─── INPUT MATERIAL
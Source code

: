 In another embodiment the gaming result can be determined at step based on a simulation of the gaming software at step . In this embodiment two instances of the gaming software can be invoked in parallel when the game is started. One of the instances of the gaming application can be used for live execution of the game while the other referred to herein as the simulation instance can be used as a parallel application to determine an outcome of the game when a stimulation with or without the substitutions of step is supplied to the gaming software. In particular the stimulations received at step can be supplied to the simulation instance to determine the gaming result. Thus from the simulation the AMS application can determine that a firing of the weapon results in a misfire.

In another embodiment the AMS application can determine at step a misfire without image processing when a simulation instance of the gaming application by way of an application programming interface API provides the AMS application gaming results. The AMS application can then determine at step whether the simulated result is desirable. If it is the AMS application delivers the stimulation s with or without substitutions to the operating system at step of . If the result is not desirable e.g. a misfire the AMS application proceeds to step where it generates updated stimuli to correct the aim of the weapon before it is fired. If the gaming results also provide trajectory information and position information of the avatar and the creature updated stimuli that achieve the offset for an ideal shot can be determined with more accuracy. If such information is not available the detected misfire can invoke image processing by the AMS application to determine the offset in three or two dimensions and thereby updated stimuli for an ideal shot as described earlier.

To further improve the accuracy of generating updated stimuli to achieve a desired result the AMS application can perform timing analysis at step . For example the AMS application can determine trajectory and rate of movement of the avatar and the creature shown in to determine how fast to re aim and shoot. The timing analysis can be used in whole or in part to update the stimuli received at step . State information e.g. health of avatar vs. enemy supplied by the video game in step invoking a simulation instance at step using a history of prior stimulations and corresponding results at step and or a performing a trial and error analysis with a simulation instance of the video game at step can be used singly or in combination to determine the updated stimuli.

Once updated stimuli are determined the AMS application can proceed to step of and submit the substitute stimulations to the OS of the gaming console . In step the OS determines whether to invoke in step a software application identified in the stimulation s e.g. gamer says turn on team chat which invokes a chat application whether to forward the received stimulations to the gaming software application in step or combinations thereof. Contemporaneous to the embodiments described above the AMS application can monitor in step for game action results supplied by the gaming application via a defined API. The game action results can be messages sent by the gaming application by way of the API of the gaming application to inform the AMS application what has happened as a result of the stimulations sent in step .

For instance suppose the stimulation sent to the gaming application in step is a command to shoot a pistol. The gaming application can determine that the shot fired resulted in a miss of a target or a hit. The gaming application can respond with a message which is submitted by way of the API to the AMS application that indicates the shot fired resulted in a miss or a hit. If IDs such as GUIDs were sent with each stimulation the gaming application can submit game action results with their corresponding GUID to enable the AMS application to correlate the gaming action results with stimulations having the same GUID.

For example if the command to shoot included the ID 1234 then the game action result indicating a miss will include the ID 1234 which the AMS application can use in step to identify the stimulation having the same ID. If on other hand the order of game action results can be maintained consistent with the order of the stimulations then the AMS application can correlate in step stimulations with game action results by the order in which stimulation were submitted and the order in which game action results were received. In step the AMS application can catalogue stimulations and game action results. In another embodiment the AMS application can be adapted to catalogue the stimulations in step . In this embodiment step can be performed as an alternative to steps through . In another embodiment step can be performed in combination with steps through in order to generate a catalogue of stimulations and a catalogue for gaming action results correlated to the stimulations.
──────
### YOUR GOAL
Look in the material above for the line with "To further improve" and the line with "Once updated stimuli", and transcribe exactly those lines and all lines between them, nothing more.

### RESPONSE TO THE TASK
To further improve the accuracy of generating updated stimuli to achieve a desired result the AMS application can perform timing analysis at step . For example the AMS application can determine trajectory and rate of movement of the avatar and the creature shown in to determine how fast to re aim and shoot. The timing analysis can be used in whole or in part to update the stimuli received at step . State information e.g. health of avatar vs. enemy supplied by the video game in step invoking a simulation instance at step using a history of prior stimulations and corresponding results at step and or a performing a trial and error analysis with a simulation instance of the video game at step can be used singly or in combination to determine the updated stimuli.

Once updated stimuli are determined the AMS application can proceed to step of and submit the substitute stimulations to the OS of the gaming console . In step the OS determines whether to invoke in step a software application identified in the stimulation s e.g. gamer says turn on team chat which invokes a chat application whether to forward the received stimulations to the gaming software application in step or combinations thereof. Contemporaneous to the embodiments described above the AMS application can monitor in step for game action results supplied by the gaming application via a defined API. The game action results can be messages sent by the gaming application by way of the API of the gaming application to inform the AMS application what has happened as a result of the stimulations sent in step .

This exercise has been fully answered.